The notebook pages were scribbled somewhere between 1604 and 1608, the deadline year for six teams of collaborative translators tasked with translated the King James Bible, which was first published in 1611. The New York Times reports on the discovery and what it illuminates about the creation of the King James:
David Norton, an emeritus professor at the Victoria University of Wellington in New Zealand and the author of several books about the King James Bible, called it “a major discovery” — if not quite equal to finding a draft of one of Shakespeare’s plays, “getting on up there.”
The discovery brings to four the number of known drafts:
While some records of the committee that supervised the overall translation survive, only three manuscripts of the text itself have been known to exist until now. The Bodleian Library at Oxford owns nearly complete drafts of the Old Testament and the Gospels, in the form of corrected pages of the Bishops’ Bible, a 16th-century translation that the King James teams used as a base text. Lambeth Palace Library in London has a partial draft of the New Testament epistles.
Jeffrey Alan Miller, an assistant professor of English at New Jersey’s Montclair State University, was in Cambridge researching Samuel Ward, one of the King James translators and a master of Sidney Sussex School there, when he found the draft.

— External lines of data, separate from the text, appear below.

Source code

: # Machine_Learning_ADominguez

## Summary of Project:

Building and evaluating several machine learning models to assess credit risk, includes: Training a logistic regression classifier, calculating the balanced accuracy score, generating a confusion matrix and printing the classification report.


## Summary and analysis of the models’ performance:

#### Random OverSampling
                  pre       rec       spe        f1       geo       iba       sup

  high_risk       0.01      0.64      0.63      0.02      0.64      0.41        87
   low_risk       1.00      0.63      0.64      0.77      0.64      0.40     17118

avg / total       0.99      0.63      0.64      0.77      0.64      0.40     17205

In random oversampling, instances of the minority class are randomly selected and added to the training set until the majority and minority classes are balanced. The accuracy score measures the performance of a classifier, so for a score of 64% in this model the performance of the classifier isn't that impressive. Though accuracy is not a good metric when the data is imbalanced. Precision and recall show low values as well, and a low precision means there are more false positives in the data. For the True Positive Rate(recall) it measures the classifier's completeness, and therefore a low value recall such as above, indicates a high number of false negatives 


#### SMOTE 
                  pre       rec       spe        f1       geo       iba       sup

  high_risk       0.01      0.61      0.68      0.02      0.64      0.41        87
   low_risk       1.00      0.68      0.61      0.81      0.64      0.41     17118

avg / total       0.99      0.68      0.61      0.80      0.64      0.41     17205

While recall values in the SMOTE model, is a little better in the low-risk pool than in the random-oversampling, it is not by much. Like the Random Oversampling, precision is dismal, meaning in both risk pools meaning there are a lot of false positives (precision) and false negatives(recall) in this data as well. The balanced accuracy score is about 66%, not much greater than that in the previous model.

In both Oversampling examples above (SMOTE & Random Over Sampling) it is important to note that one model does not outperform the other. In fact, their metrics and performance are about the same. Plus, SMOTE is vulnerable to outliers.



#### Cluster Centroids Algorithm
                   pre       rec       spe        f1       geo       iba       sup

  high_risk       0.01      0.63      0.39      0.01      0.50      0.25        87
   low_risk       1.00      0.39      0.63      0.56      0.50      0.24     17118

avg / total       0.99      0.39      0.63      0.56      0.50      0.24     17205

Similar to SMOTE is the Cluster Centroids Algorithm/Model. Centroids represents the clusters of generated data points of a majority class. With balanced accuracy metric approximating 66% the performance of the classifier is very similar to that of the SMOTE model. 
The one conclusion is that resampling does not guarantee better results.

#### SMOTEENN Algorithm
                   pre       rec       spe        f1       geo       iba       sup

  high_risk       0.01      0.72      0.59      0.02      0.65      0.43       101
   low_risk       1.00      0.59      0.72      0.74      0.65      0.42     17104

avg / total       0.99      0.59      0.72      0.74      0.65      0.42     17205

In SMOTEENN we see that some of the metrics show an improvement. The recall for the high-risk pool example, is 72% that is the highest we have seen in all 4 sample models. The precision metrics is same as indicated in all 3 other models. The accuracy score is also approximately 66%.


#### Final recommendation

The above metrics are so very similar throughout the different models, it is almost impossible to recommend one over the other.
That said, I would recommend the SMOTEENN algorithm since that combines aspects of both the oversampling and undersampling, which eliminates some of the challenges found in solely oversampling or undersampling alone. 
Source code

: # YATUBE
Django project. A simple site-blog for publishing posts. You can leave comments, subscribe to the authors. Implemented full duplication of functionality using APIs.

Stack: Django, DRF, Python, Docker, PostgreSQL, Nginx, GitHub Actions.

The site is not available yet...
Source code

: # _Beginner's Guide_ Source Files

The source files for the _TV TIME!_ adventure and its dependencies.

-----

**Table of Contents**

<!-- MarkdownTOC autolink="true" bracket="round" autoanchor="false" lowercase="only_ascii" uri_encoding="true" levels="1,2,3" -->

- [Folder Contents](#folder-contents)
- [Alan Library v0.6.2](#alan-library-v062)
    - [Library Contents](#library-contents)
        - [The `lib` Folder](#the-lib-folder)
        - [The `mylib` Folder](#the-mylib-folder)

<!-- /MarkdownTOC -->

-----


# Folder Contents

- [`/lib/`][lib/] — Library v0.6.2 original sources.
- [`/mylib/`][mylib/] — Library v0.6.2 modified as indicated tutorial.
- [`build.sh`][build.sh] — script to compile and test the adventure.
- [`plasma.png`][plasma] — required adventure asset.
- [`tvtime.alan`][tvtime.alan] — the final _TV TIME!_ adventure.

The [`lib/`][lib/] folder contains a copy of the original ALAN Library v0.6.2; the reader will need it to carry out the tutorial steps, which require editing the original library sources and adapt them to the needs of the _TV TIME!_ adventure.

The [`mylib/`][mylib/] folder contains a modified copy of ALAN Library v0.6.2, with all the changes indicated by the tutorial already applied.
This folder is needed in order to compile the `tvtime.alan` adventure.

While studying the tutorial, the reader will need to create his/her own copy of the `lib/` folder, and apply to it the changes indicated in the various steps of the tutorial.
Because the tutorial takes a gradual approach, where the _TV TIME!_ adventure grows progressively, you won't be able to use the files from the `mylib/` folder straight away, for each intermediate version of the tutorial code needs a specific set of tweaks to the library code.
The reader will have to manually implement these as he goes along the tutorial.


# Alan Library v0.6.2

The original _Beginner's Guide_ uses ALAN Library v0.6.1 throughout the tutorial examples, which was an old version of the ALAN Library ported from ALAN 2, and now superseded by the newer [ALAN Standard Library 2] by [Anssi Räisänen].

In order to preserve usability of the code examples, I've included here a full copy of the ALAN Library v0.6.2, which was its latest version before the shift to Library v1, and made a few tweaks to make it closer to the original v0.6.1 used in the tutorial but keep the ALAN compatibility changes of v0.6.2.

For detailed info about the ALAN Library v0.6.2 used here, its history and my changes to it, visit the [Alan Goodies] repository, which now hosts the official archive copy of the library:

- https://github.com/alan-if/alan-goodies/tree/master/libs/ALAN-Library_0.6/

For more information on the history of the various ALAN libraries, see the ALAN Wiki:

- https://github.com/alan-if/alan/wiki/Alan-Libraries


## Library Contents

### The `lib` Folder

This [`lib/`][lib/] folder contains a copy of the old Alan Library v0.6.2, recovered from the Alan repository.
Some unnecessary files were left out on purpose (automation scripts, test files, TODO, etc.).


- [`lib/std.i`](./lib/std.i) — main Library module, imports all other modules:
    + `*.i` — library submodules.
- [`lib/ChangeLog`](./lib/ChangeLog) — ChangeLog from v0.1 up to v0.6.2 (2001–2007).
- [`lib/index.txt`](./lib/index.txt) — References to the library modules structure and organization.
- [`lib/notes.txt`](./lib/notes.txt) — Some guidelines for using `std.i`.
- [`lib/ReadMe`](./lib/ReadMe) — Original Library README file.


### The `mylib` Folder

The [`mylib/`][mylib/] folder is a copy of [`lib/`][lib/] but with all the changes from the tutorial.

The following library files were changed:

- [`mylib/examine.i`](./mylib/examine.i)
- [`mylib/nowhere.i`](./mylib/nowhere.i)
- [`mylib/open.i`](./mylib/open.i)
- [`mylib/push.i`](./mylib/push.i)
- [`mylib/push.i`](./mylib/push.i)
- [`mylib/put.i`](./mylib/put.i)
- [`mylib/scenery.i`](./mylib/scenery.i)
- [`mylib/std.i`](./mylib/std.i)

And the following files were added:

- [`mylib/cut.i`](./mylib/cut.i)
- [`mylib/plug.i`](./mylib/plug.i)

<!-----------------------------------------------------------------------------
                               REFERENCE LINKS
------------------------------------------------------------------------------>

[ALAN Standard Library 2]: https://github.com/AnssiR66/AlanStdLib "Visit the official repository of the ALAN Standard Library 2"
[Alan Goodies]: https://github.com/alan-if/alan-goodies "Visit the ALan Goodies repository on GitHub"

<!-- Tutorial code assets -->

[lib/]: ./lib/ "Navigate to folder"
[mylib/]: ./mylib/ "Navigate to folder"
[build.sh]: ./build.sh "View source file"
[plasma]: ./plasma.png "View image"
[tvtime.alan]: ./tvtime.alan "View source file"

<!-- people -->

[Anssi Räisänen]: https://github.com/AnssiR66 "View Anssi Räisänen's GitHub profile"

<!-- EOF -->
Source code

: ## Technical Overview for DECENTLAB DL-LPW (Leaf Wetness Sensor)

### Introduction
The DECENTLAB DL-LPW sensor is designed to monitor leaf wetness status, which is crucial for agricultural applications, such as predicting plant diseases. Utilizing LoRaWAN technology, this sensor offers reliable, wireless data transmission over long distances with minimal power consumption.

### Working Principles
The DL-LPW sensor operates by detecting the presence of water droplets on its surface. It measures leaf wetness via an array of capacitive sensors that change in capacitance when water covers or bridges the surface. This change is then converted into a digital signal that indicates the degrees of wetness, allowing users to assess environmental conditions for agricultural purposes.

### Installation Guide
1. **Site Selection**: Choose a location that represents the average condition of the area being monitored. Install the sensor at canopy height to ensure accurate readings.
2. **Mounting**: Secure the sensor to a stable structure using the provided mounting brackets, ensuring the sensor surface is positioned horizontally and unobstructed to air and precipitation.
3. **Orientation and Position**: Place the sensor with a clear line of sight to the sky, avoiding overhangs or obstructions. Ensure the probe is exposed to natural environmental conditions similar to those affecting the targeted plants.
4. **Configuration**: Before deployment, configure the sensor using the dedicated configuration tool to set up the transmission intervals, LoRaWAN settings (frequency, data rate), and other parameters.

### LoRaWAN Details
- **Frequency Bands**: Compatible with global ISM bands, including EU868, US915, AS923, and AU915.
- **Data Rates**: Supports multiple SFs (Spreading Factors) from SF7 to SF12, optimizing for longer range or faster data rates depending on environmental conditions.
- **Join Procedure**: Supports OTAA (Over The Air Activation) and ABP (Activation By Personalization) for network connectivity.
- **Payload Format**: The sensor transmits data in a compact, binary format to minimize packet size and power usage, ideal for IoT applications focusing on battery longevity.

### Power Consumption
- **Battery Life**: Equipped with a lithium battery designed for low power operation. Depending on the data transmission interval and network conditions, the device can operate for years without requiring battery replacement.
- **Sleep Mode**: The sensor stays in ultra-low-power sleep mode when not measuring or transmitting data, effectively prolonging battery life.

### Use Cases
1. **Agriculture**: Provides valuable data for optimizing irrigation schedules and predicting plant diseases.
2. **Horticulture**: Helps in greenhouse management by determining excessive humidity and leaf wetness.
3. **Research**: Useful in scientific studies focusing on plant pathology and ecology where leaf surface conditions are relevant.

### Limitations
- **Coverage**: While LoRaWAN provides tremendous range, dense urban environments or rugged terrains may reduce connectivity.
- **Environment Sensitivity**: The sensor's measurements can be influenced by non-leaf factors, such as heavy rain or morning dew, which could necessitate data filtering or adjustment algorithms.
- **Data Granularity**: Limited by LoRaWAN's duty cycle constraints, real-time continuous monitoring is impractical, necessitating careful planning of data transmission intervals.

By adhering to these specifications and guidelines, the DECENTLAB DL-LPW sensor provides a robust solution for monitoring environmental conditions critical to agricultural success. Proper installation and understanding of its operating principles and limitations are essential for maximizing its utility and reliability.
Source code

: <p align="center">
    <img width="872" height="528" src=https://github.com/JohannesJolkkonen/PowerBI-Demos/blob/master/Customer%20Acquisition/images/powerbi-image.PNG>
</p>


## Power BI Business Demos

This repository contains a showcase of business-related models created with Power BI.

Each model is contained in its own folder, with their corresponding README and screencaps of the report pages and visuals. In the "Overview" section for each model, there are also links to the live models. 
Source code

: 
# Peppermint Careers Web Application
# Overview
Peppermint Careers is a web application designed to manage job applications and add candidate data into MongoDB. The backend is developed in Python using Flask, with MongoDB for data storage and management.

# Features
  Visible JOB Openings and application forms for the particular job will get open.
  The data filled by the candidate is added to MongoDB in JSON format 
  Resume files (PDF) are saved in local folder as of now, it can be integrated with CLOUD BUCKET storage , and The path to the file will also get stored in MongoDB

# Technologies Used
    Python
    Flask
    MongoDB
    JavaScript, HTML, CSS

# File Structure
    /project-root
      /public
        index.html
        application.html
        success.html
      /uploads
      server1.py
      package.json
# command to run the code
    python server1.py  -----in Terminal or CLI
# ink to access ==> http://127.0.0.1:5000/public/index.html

The notebook had been cataloged in the 1980s as a “verse-by-verse biblical commentary” with “Greek word studies, and some Hebrew notes.” But as Professor Miller tried to puzzle out which passages of the Bible it concerned, he realized what it was: a draft of parts of the King James Version of the Apocrypha, a disputed section of the Bible that is left out of many editions, particularly in the United States.
The nature of the draft shed light on the process of the King James translations:
Unlike the other surviving drafts, which scholars date to later parts of the process, it shows an individual translator’s initial puzzling over aspects of the Greek text of the Apocrypha, indicating the reasoning behind his translation choices, with reference to Hebrew and Latin as well.
“You can actually see the way Greek, Latin and Hebrew are all feeding into what will become the most widely read work of English literature of all time,” Professor Miller said. “It gets you so close to the thought process, it’s incredible.”
The draft, he argues, also complicates one long-cherished aspect of the “mythos,” as he put it, surrounding the King James: that it was a collaborative project through and through.
The companies were charged with doing their work as a group, rather than subdividing it by assigning individual books to individual translators, as was the case with the Bishops’ Bible. But the Ward notebook, Professor Miller said, suggests “beyond a reasonable doubt” that at least some of the companies ignored the instructions and divided up the work among individuals, at least initially.
Miller announced the discovery in the Times Literary Supplement.